I don't know about you, but I do not want my neighbors knocking on my
door asking me whom I'm going to vote for. I certainly do not want my
name, address and phone number printed on a Google map for the world
to see. And, without a doubt, I do not want anyone calling me at home
during dinner.
This is an invasion of privacy, because these voters never explicitly
gave their permission to have themselves targeted in a database that
invites their neighbors to walk "door to door" to try to persuade them
to vote for a particular candidate.
When I tried to opt out of this tool, I learned that while I could opt
out of campaign e-mail spam, there was no way that I could quickly,
securely and comprehensively opt out of voter communications that I do
not want to receive.
John McCain's Web site is much the same: It provides no mechanism for
voters to opt out of unwanted communications other than e-mail.
What can be done?
As a spokesperson for millions of voters inundated by political
campaigns, I have testified this year before the Senate Rules
Committee in support of the Robocall Privacy Act. Our members report
receiving as many as 15 robocalls a day during election season.
Mothers have their babies awakened from naps. Night-shift workers who
sleep during the day can't get the rest they need. Seniors and others
fear that a health emergency could occur while their phone is tied up.
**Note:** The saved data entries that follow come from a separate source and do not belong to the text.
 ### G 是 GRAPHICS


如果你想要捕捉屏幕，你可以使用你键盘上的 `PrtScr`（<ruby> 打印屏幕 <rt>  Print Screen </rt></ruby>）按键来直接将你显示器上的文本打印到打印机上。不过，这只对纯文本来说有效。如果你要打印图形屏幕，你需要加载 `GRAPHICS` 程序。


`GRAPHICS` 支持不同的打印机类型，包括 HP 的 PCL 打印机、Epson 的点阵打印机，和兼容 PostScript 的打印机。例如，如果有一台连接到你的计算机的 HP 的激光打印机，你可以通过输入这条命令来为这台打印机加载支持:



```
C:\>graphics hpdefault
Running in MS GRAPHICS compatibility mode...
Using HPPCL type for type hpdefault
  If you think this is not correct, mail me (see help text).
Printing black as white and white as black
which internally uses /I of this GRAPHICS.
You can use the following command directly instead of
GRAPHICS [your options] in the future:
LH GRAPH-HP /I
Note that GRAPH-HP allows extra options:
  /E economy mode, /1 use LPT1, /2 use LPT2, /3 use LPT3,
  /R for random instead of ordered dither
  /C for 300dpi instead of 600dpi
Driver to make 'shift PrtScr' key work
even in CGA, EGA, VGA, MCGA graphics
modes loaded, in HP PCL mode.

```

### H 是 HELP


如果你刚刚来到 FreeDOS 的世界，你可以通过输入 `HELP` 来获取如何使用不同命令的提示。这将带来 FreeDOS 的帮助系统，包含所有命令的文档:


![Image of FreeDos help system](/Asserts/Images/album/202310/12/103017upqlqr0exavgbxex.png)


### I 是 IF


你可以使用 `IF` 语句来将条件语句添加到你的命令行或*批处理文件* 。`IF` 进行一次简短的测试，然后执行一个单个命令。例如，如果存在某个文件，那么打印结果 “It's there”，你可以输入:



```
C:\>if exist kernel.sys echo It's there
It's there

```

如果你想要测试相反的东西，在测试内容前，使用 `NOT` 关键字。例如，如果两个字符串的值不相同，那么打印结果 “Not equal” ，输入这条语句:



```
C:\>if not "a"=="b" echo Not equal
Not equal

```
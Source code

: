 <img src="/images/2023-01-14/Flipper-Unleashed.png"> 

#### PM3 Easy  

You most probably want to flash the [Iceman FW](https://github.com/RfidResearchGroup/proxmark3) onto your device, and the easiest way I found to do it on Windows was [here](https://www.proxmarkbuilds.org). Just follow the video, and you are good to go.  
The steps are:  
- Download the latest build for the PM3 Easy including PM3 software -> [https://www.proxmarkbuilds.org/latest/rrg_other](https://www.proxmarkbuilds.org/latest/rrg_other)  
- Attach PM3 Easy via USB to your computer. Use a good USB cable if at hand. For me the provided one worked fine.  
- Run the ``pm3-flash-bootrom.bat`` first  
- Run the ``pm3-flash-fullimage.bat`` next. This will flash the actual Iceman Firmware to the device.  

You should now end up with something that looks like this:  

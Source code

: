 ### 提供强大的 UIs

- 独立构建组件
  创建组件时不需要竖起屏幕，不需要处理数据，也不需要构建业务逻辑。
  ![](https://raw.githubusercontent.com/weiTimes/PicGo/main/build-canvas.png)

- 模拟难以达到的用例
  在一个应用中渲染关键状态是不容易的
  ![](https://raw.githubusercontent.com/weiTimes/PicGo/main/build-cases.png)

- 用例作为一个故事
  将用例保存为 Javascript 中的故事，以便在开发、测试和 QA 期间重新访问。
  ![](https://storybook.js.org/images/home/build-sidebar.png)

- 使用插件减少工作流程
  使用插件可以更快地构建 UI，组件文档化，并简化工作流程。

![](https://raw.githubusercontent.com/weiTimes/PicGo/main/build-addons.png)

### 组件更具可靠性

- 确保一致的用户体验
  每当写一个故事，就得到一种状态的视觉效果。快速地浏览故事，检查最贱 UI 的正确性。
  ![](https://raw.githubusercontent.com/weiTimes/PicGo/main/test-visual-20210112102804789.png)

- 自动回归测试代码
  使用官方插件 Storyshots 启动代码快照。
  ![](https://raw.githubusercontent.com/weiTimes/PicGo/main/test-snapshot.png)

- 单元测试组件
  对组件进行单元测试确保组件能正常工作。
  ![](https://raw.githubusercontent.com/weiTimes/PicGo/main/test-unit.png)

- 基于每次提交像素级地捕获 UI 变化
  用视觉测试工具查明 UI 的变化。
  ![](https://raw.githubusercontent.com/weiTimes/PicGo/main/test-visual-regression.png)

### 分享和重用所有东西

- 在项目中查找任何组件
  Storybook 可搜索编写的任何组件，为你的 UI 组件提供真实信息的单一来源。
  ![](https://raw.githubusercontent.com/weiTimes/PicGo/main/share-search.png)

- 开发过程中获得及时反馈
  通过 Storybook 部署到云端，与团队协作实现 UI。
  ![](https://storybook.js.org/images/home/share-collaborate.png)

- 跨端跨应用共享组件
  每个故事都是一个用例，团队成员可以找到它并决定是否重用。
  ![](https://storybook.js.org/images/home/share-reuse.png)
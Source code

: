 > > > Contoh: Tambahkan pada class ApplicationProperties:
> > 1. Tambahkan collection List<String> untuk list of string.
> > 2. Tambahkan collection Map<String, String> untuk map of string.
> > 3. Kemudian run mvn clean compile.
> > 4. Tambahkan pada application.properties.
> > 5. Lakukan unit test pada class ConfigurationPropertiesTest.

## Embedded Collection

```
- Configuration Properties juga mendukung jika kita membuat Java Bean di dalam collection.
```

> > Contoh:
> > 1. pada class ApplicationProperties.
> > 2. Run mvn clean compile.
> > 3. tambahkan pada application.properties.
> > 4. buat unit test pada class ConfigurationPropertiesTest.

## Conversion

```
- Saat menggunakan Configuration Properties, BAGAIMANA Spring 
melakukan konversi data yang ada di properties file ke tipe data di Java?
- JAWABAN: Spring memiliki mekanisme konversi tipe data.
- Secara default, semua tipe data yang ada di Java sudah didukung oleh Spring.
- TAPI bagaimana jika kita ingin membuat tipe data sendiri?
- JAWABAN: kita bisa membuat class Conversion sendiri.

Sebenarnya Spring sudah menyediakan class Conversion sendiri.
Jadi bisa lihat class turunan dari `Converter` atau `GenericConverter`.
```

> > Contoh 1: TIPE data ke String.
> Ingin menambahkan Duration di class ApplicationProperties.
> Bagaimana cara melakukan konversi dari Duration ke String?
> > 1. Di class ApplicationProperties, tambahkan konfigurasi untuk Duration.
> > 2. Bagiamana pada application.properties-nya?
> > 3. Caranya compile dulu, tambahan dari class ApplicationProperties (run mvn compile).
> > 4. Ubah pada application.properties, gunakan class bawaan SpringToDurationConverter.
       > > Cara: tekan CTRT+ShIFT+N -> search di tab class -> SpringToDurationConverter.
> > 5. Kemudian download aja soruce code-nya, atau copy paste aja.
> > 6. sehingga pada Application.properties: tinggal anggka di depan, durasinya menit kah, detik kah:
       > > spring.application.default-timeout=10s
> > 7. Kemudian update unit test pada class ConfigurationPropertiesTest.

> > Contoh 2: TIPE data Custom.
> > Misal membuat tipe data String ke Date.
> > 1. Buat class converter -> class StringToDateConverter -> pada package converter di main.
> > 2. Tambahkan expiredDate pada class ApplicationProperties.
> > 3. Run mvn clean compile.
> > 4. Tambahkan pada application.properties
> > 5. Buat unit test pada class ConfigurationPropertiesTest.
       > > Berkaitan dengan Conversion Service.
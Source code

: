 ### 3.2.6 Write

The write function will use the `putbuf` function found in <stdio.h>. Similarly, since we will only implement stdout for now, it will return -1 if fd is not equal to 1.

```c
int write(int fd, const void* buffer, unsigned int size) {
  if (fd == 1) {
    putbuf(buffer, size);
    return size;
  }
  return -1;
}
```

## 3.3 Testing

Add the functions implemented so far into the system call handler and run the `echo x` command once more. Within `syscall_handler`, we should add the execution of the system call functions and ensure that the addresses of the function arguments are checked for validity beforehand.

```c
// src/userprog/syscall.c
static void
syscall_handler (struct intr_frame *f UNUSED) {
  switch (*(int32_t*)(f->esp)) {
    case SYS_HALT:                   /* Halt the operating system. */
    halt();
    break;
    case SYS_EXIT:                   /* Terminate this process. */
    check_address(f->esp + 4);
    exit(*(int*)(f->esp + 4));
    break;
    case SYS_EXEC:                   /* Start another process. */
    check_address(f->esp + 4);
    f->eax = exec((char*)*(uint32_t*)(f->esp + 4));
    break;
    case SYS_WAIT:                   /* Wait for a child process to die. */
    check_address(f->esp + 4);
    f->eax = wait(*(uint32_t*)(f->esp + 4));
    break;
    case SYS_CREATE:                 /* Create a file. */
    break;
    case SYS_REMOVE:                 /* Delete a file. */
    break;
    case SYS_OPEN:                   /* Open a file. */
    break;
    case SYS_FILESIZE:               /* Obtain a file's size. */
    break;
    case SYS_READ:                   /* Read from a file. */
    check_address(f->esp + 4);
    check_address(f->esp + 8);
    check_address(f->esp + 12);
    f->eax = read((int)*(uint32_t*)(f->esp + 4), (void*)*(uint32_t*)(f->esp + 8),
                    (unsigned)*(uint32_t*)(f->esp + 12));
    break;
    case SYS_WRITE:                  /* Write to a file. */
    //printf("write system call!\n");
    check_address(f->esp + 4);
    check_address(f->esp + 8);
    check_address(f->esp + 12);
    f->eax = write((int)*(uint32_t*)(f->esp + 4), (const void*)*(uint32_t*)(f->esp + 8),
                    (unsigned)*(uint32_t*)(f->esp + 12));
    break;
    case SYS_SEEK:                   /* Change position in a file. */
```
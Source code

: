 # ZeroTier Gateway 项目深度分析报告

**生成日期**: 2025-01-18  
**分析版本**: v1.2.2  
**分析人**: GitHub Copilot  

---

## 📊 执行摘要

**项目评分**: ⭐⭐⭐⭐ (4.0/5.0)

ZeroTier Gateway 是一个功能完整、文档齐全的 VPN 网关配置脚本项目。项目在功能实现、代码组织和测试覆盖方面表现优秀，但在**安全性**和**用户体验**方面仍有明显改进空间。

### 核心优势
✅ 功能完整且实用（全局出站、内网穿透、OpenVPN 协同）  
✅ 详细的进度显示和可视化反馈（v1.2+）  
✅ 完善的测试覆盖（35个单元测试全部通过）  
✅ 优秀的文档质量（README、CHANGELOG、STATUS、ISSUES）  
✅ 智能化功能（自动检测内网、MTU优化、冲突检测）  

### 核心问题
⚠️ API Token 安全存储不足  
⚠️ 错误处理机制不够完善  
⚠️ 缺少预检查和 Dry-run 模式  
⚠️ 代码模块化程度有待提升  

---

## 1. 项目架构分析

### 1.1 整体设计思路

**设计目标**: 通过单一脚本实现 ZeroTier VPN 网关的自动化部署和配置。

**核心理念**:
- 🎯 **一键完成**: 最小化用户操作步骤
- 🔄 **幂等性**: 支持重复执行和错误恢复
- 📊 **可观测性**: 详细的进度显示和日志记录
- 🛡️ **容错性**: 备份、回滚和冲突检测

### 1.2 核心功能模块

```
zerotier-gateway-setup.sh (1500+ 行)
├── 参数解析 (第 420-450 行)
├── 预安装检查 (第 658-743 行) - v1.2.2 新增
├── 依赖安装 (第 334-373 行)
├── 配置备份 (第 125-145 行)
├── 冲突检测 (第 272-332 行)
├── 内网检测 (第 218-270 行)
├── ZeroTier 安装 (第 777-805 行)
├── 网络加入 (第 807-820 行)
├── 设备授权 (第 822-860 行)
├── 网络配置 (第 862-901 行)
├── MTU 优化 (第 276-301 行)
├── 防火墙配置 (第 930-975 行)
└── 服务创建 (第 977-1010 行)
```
While commercial organizations are required by law to respect the
privacy rights of consumers, politicians at the federal level and in
all but a few states have exempted themselves from these laws. More
than 160 million phone numbers have been placed on the National Do Not
Call Registry, which requires commercial organizations to stop calling
consumers within 30 days of those consumers listing their numbers.
Political campaigns will call many of those 160 million numbers with
impunity this fall. Why should commercial companies be required by law
to stop invading the privacy of potential customers while politicians
are allowed to do whatever they wish to reach potential voters?
To answer this question, candidates usually cite the First Amendment
-- the right to speak freely as part of the our nation's vital
democratic process. That might be a legitimate criticism of an
outright ban but not of a system in which voters are given the choice
to opt out of unwelcome communications.
Thus, the real reason for their personal exemptions is obvious:
Politicians write the laws, and politicians like regulation only when
it applies to someone else.
The time has come for a Voter Privacy Bill of Rights built on a
single, straightforward principle: Voters should have the right to opt
out of all direct political communications that they do not want to
receive. Period.
The writer is chief executive and founder of Citizens for Civil
Discourse, a nonprofit group that has launched the National Political
Do Not Contact Registry at StopPoliticalCalls.org.